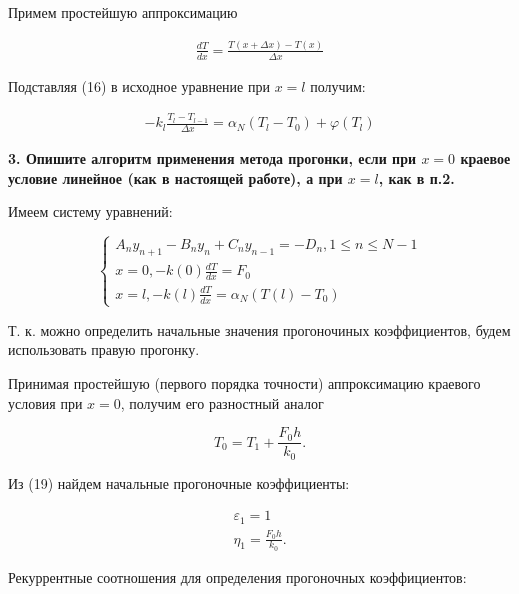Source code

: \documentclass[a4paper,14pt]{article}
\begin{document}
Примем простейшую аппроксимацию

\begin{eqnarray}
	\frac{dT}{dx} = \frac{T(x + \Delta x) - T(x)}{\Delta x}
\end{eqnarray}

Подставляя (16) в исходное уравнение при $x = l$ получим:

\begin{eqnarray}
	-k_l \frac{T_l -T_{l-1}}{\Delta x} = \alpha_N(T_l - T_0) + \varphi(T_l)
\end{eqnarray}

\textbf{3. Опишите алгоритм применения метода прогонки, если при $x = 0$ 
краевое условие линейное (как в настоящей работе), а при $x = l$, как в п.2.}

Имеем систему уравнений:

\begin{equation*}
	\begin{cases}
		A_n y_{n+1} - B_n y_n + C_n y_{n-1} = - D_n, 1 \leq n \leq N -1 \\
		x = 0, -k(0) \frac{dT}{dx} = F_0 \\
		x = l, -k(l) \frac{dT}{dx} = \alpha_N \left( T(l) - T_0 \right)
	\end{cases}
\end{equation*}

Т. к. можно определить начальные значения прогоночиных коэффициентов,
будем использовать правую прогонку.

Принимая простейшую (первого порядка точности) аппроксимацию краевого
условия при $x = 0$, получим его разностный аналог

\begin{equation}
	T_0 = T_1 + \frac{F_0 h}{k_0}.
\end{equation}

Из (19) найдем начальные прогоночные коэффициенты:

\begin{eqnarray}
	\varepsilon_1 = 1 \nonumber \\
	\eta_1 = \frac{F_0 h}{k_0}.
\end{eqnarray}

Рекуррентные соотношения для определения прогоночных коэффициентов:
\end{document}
☆ ☆ ☆ ☆ ☆
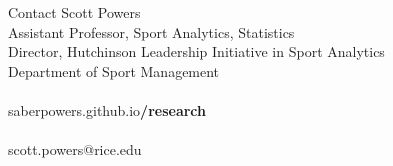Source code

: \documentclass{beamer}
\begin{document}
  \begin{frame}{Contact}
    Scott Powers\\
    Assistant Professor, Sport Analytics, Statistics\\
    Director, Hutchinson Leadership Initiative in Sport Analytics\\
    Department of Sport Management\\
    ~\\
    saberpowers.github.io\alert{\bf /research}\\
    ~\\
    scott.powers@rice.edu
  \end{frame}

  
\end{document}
☆ ☆ ☆ ☆ ☆
# Activity:
Return only the stretch of the material above from the line holding "Подставляя (16) в" through the line holding "если при $x = 0$", copied exactly.

# Answer space:
Подставляя (16) в исходное уравнение при $x = l$ получим:

\begin{eqnarray}
	-k_l \frac{T_l -T_{l-1}}{\Delta x} = \alpha_N(T_l - T_0) + \varphi(T_l)
\end{eqnarray}

\textbf{3. Опишите алгоритм применения метода прогонки, если при $x = 0$ 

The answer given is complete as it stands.